OS design...

Ian Bicking ian@bickiia.earlhall.earlham.edu
Mon, 19 Oct 1998 20:02:09 -0400 (EDT)


Ray Dillinger writes:
> >That's fine, if only the admission control can check security.
> >In a low-level system, that's quite a costly feat.
> >In a high-level system, it's just a very particular case
> >of dynamic compilation.
> 
> Not quite. In any system, you have code you trust and code you
> don't trust.  Dynamically compiling the code you don't trust
> into the code you trust is one of many possible "Wrong Things". 
> A user can punch raw hex values into any location in any file
> his shell's credential allows him to write, including
> executables, using a hex editor.  Yes, it's a dangerous thing,
> but it is sometimes a useful thing.  If it is possible to
> write code (even using a hex editor) that forces the operating
> system to compromise itself (make hash of its process table,
> allow a process to terminate without reclaiming the memory and
> other resources allocated to it, become deadlocked, etc), then
> there is an error in the operating system.
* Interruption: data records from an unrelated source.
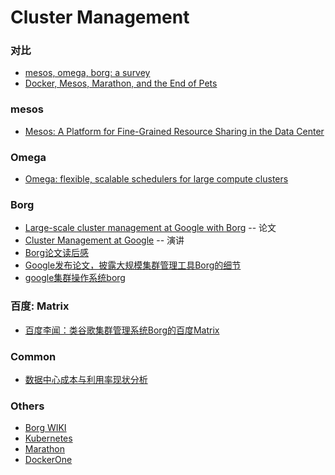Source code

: # Cluster Management

### 对比
- [mesos, omega, borg: a survey](http://www.umbrant.com/blog/2015/mesos_omega_borg_survey.html)
- [Docker, Mesos, Marathon, and the End of Pets](http://blog.factual.com/docker-mesos-marathon-and-the-end-of-pets)

### mesos
- [Mesos: A Platform for Fine-Grained Resource Sharing in the Data Center](https://www.cs.berkeley.edu/~alig/papers/mesos.pdf)

### Omega
- [Omega: flexible, scalable schedulers for large compute clusters](http://research.google.com/pubs/pub41684.html)

### Borg
- [Large-scale cluster management at Google with Borg](http://static.googleusercontent.com/media/research.google.com/en/us/pubs/archive/43438.pdf) -- 论文
- [Cluster Management at Google](http://www.infoq.com/presentations/cluster-management-google) -- 演讲
- [Borg论文读后感](http://mp.weixin.qq.com/s?__biz=MjM5MzYzMzkyMQ==&mid=204283418&idx=1&sn=658fcdff9eafddfd1542cdb77f81828f#rd)
- [Google发布论文，披露大规模集群管理工具Borg的细节](http://mp.weixin.qq.com/s?__biz=MjM5MDE0Mjc4MA==&mid=205863827&idx=2&sn=650c55fc981f187ad2a34a7906811ac1#rd)
- [google集群操作系统borg](http://pipul.org/2015/05/large-scale-cluster-management-at-google-with-borg/)

### 百度: Matrix
- [百度李闻：类谷歌集群管理系统Borg的百度Matrix](http://news.csdn.net/article_preview.html?preview=1&reload=1&arcid=2822017)

### Common
- [数据中心成本与利用率现状分析](http://www.ccf.org.cn/resources/1190201776262/2015/05/12/8.pdf)

### Others
- [Borg WIKI](http://en.wikipedia.org/wiki/Borg_%28Star_Trek%29)
- [Kubernetes](https://github.com/GoogleCloudPlatform/kubernetes)
- [Marathon](https://github.com/mesosphere/marathon)
- [DockerOne](http://dockerone.com/)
If it is not possible
> for a user to write her own compiler (which may contain errors) 
> then you have placed handcuffs on the usefulness of your system. 

I don't think it has to be that way.  First, you can simply disallow
editing of post-compiled code.  It really isn't very useful to edit
that code so you've placed few restrictions on the user -- certainly
not any restrictions that justify implementing a big security model.
To disallow editing is simple -- just a matter of write protection.

As I would see "dynamic compiling" working, you'd have something that
looks very close to real machine instructions, but has some guards to
ensure certain sorts of safety.  These can be things that allow
OS-level garbage collection, safety in the address space, and so on.
If you wanted something really spiffy, it might abstract certain
things as well, such as object-persistance (this would add a lot of
weight to the process, though, so it might not be worth it at this
level).  Compiling this psuedo-machine-code (which need not be
portable) to actual machine-code should be fairly easy and fast.  The
resulting executable can be cached or saved on disk to make the
process quite inexpensive.

A user can write their own compiler, it's just that it would compile
into this psuedo-machine-code.  This should give as much flexibility
to the compiler-writer as they deserve -- i.e., to make the code they
want but not to make anything that can compromise the system.

To me, it sounds like a kind of neat idea that would simplify the
operating system tremendously (on the low level) while having few
negative ramifications.  Getting rid of the possibility of
pointer-arithmetic just seems like it can simplify a lot of things.